**YOUR INSTRUCTIONS:** Return every line of the entries that includes the word "plots".

Document images with source code:
Content starts

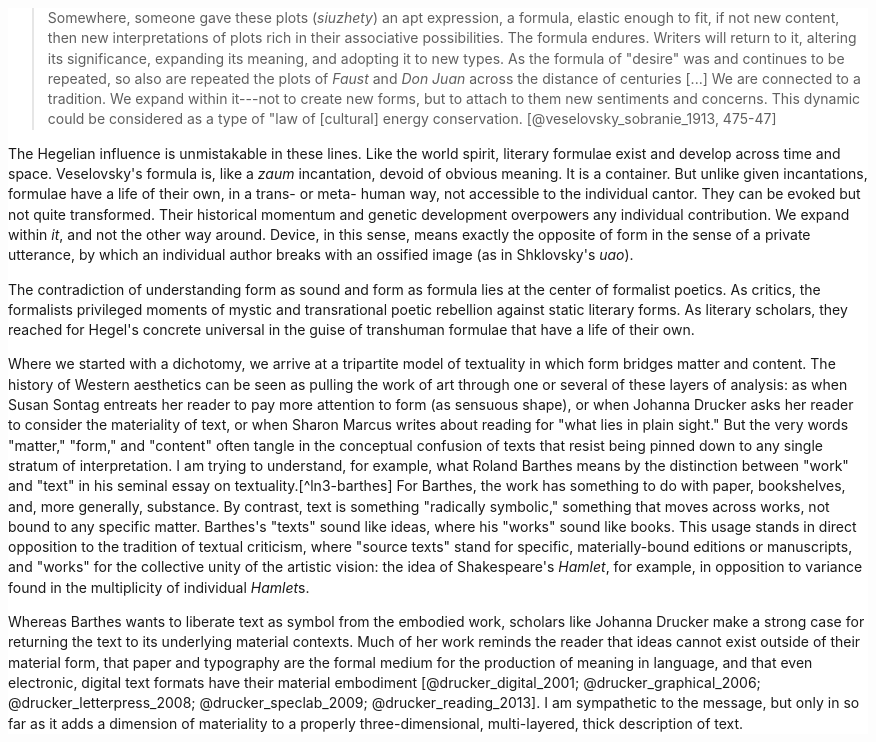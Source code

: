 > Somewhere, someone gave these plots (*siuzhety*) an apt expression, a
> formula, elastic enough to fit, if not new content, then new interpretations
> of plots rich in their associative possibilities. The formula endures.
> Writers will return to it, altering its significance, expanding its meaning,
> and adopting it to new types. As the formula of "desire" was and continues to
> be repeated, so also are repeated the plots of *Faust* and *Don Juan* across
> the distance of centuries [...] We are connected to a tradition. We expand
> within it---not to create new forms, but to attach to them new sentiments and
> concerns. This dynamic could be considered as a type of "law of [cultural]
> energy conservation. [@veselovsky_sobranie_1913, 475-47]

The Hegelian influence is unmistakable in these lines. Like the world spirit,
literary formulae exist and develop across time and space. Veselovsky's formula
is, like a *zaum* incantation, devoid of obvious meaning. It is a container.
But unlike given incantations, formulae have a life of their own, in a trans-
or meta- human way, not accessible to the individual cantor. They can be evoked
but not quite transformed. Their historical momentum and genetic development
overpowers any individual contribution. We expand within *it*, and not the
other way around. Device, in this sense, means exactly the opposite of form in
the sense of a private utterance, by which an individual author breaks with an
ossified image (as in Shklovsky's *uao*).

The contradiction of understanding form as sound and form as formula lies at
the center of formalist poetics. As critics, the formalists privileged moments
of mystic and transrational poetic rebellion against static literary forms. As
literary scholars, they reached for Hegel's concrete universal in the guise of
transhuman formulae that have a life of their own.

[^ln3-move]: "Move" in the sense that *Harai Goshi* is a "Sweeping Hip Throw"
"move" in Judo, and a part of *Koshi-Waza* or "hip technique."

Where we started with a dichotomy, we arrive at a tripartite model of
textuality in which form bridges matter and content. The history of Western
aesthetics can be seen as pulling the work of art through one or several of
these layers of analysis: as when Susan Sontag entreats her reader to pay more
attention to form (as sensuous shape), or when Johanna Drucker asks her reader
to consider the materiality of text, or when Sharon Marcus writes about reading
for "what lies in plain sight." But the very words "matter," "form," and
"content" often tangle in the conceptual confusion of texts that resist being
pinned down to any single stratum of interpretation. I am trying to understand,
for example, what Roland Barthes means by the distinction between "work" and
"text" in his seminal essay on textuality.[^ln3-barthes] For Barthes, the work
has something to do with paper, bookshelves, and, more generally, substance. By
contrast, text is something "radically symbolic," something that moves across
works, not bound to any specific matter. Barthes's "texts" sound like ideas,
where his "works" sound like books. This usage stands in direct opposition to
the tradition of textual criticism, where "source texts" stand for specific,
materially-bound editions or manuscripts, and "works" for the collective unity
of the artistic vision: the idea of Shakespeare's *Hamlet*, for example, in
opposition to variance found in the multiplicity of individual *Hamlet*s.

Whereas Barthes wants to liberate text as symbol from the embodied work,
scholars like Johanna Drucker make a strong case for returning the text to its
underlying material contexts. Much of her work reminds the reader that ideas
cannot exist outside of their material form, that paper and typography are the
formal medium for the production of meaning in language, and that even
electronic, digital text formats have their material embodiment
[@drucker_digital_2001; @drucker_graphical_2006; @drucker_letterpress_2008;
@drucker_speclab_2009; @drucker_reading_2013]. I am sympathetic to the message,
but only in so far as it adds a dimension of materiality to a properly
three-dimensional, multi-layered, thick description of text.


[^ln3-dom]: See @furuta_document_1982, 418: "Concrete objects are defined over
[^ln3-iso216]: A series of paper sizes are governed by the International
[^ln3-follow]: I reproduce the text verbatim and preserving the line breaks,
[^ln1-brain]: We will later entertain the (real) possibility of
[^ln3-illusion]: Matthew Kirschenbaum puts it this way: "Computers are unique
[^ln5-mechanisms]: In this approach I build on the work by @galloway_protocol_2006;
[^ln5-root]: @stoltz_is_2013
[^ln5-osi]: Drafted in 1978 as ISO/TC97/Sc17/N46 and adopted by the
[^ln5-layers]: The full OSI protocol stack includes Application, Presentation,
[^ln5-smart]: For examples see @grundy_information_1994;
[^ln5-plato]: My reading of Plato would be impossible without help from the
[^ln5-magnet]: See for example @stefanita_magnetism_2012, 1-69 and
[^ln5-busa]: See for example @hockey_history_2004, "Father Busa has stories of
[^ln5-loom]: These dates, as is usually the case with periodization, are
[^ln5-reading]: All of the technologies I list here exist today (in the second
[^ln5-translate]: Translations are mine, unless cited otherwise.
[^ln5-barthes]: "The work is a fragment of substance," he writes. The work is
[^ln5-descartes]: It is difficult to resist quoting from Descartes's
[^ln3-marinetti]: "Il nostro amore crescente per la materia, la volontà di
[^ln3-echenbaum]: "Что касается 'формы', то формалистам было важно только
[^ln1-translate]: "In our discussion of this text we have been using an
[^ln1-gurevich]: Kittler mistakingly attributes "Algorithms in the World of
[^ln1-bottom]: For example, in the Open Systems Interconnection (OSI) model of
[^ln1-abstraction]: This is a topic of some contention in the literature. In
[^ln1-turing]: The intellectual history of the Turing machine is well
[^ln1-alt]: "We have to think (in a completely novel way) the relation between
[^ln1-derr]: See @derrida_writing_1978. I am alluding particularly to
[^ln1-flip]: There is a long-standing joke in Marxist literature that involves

Content ends
Content starts

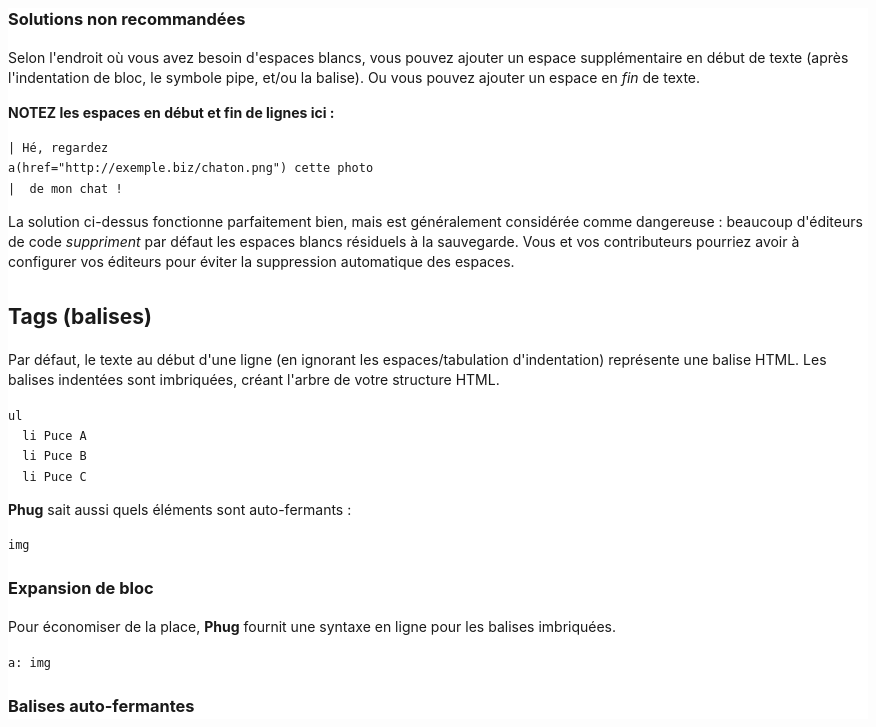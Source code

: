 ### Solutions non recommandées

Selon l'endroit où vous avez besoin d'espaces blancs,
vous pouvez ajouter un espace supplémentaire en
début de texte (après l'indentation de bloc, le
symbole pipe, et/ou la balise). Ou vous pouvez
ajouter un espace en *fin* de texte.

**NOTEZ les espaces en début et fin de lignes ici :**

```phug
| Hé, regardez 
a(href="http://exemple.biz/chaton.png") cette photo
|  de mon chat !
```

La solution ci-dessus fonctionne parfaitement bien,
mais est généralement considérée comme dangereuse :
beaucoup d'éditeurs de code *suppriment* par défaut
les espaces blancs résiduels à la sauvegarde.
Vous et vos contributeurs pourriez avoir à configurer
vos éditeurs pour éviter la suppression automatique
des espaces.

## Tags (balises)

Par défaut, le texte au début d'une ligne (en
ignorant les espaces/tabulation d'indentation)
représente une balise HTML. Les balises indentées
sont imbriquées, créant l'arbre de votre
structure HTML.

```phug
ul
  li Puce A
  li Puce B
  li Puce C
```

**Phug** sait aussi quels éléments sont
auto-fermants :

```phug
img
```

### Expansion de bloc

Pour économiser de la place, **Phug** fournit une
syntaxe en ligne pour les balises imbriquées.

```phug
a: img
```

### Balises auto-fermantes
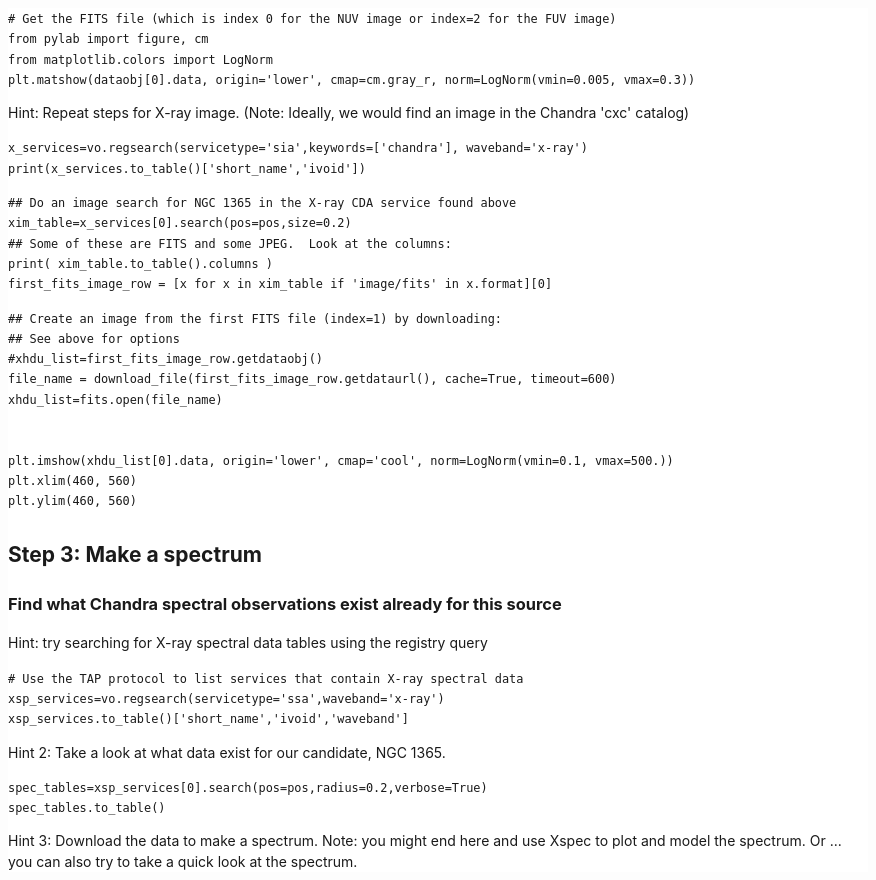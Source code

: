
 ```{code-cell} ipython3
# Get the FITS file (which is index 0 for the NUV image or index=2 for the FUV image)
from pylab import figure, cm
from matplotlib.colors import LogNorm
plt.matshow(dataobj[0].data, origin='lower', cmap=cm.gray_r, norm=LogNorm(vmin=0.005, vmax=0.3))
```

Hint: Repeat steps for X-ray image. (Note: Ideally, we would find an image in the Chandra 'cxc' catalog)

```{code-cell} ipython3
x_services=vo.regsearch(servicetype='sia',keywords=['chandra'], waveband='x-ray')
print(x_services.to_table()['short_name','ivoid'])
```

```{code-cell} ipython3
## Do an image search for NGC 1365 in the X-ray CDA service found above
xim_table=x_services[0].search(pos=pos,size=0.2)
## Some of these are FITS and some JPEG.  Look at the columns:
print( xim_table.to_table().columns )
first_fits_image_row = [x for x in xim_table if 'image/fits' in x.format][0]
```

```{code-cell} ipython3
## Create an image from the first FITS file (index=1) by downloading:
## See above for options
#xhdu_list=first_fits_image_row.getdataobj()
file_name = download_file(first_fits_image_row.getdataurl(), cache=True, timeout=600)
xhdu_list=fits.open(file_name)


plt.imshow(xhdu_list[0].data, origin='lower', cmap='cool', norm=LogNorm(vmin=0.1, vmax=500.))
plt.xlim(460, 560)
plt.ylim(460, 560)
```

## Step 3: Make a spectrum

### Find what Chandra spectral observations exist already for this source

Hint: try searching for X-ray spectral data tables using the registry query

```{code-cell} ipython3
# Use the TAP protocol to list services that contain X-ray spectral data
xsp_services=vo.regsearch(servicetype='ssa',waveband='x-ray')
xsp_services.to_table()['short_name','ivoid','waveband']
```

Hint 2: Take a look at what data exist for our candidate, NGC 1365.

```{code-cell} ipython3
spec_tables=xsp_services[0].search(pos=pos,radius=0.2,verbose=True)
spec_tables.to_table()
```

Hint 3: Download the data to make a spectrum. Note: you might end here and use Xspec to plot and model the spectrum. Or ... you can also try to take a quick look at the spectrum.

Content ends

**YOUR RESPONSE:**
: > Somewhere, someone gave these plots (*siuzhety*) an apt expression, a
> of plots rich in their associative possibilities. The formula endures.
> be repeated, so also are repeated the plots of *Faust* and *Don Juan* across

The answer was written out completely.